━━━ Data provided ━━━

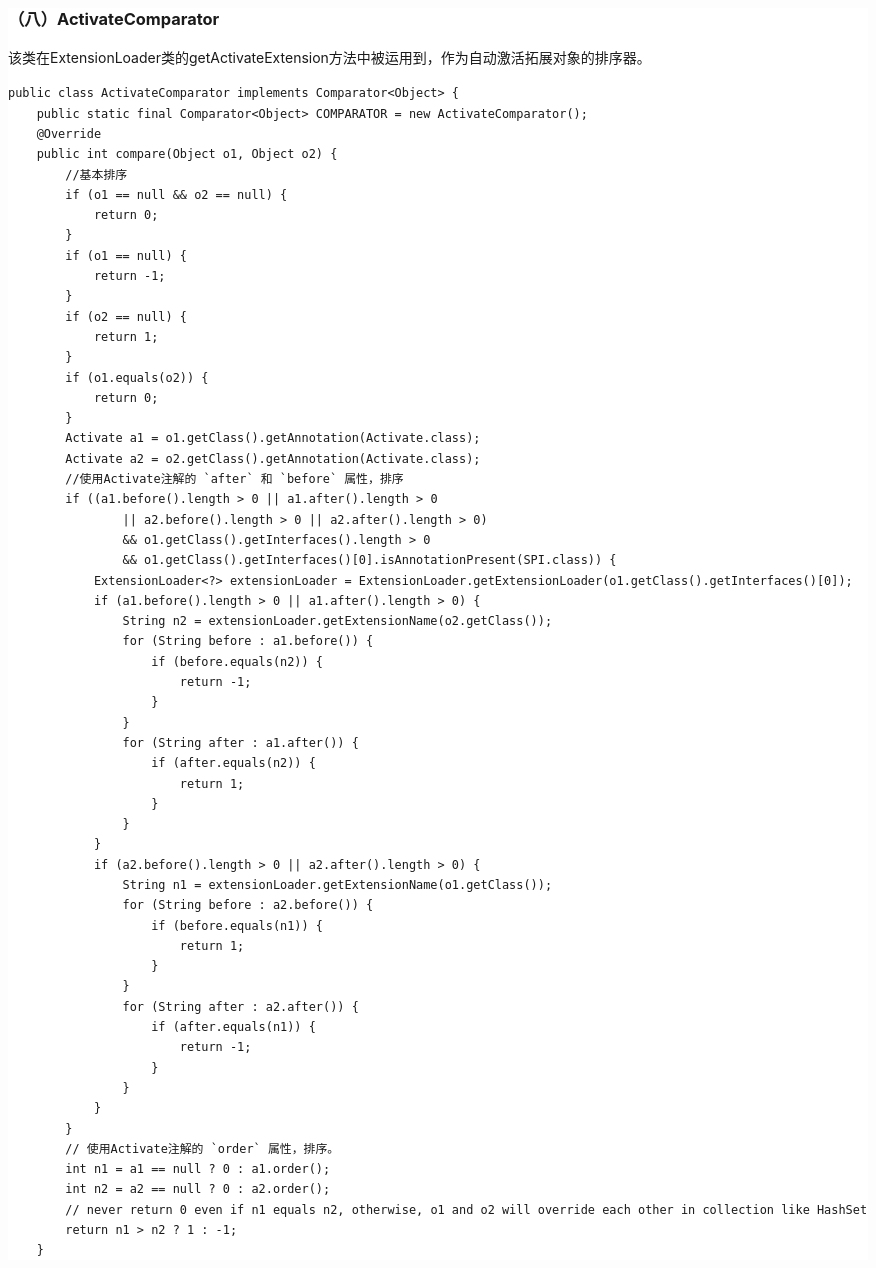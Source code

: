 ### （八）ActivateComparator
该类在ExtensionLoader类的getActivateExtension方法中被运用到，作为自动激活拓展对象的排序器。
```
public class ActivateComparator implements Comparator<Object> {
    public static final Comparator<Object> COMPARATOR = new ActivateComparator();
    @Override
    public int compare(Object o1, Object o2) {
        //基本排序
        if (o1 == null && o2 == null) {
            return 0;
        }
        if (o1 == null) {
            return -1;
        }
        if (o2 == null) {
            return 1;
        }
        if (o1.equals(o2)) {
            return 0;
        }
        Activate a1 = o1.getClass().getAnnotation(Activate.class);
        Activate a2 = o2.getClass().getAnnotation(Activate.class);
        //使用Activate注解的 `after` 和 `before` 属性，排序
        if ((a1.before().length > 0 || a1.after().length > 0
                || a2.before().length > 0 || a2.after().length > 0)
                && o1.getClass().getInterfaces().length > 0
                && o1.getClass().getInterfaces()[0].isAnnotationPresent(SPI.class)) {
            ExtensionLoader<?> extensionLoader = ExtensionLoader.getExtensionLoader(o1.getClass().getInterfaces()[0]);
            if (a1.before().length > 0 || a1.after().length > 0) {
                String n2 = extensionLoader.getExtensionName(o2.getClass());
                for (String before : a1.before()) {
                    if (before.equals(n2)) {
                        return -1;
                    }
                }
                for (String after : a1.after()) {
                    if (after.equals(n2)) {
                        return 1;
                    }
                }
            }
            if (a2.before().length > 0 || a2.after().length > 0) {
                String n1 = extensionLoader.getExtensionName(o1.getClass());
                for (String before : a2.before()) {
                    if (before.equals(n1)) {
                        return 1;
                    }
                }
                for (String after : a2.after()) {
                    if (after.equals(n1)) {
                        return -1;
                    }
                }
            }
        }
        // 使用Activate注解的 `order` 属性，排序。
        int n1 = a1 == null ? 0 : a1.order();
        int n2 = a2 == null ? 0 : a2.order();
        // never return 0 even if n1 equals n2, otherwise, o1 and o2 will override each other in collection like HashSet
        return n1 > n2 ? 1 : -1;
    }
```
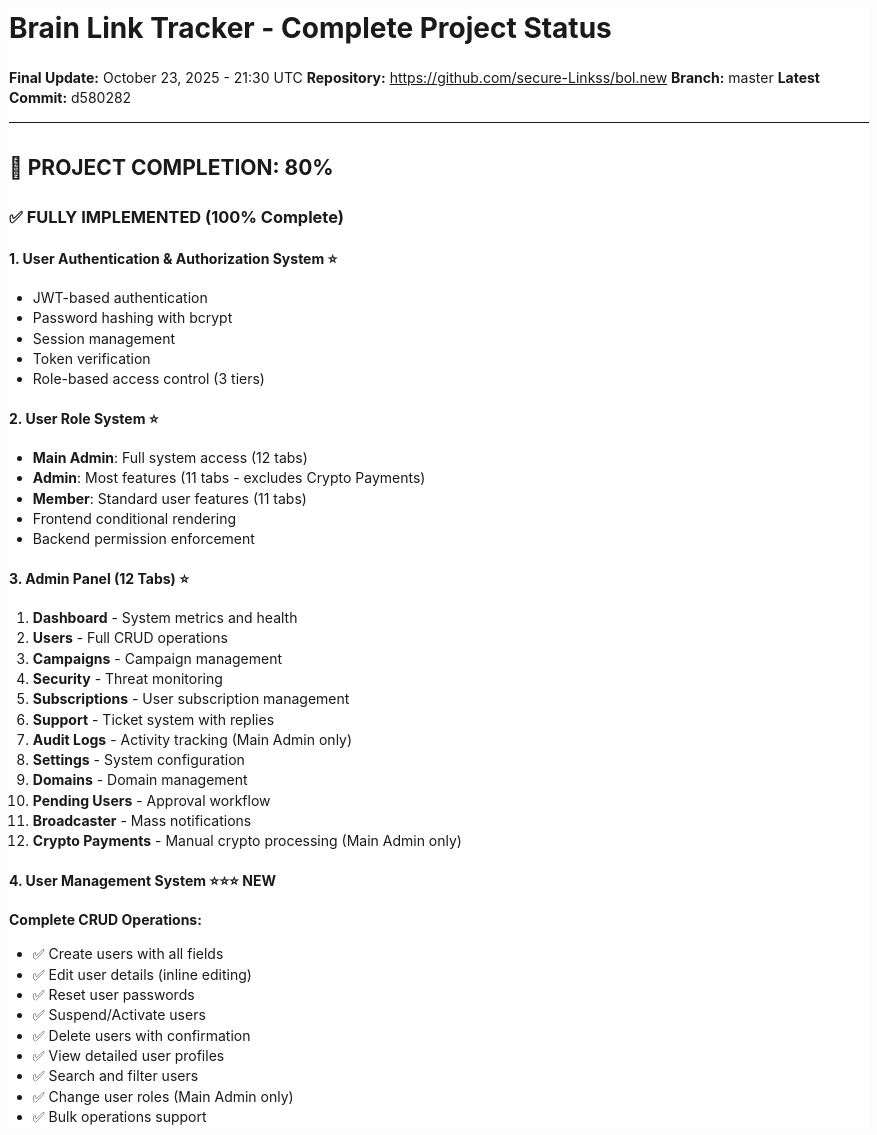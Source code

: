 # Brain Link Tracker - Complete Project Status
**Final Update:** October 23, 2025 - 21:30 UTC
**Repository:** https://github.com/secure-Linkss/bol.new
**Branch:** master
**Latest Commit:** d580282

---

## 🎊 PROJECT COMPLETION: 80%

### ✅ FULLY IMPLEMENTED (100% Complete)

#### 1. User Authentication & Authorization System ⭐
- JWT-based authentication
- Password hashing with bcrypt
- Session management
- Token verification
- Role-based access control (3 tiers)

#### 2. User Role System ⭐
- **Main Admin**: Full system access (12 tabs)
- **Admin**: Most features (11 tabs - excludes Crypto Payments)
- **Member**: Standard user features (11 tabs)
- Frontend conditional rendering
- Backend permission enforcement

#### 3. Admin Panel (12 Tabs) ⭐
1. **Dashboard** - System metrics and health
2. **Users** - Full CRUD operations
3. **Campaigns** - Campaign management
4. **Security** - Threat monitoring
5. **Subscriptions** - User subscription management
6. **Support** - Ticket system with replies
7. **Audit Logs** - Activity tracking (Main Admin only)
8. **Settings** - System configuration
9. **Domains** - Domain management
10. **Pending Users** - Approval workflow
11. **Broadcaster** - Mass notifications
12. **Crypto Payments** - Manual crypto processing (Main Admin only)

#### 4. User Management System ⭐⭐⭐ NEW
**Complete CRUD Operations:**
- ✅ Create users with all fields
- ✅ Edit user details (inline editing)
- ✅ Reset user passwords
- ✅ Suspend/Activate users
- ✅ Delete users with confirmation
- ✅ View detailed user profiles
- ✅ Search and filter users
- ✅ Change user roles (Main Admin only)
- ✅ Bulk operations support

━━━

What you will do =>
What is needed is a verbatim copy of every line in the records above from the one containing "## 🎊 PROJECT COMPLETION: 80%" down to the one containing "#### 2. User Role System ⭐", both included, and nothing more.

Written reply =>
## 🎊 PROJECT COMPLETION: 80%

### ✅ FULLY IMPLEMENTED (100% Complete)

#### 1. User Authentication & Authorization System ⭐
- JWT-based authentication
- Password hashing with bcrypt
- Session management
- Token verification
- Role-based access control (3 tiers)

#### 2. User Role System ⭐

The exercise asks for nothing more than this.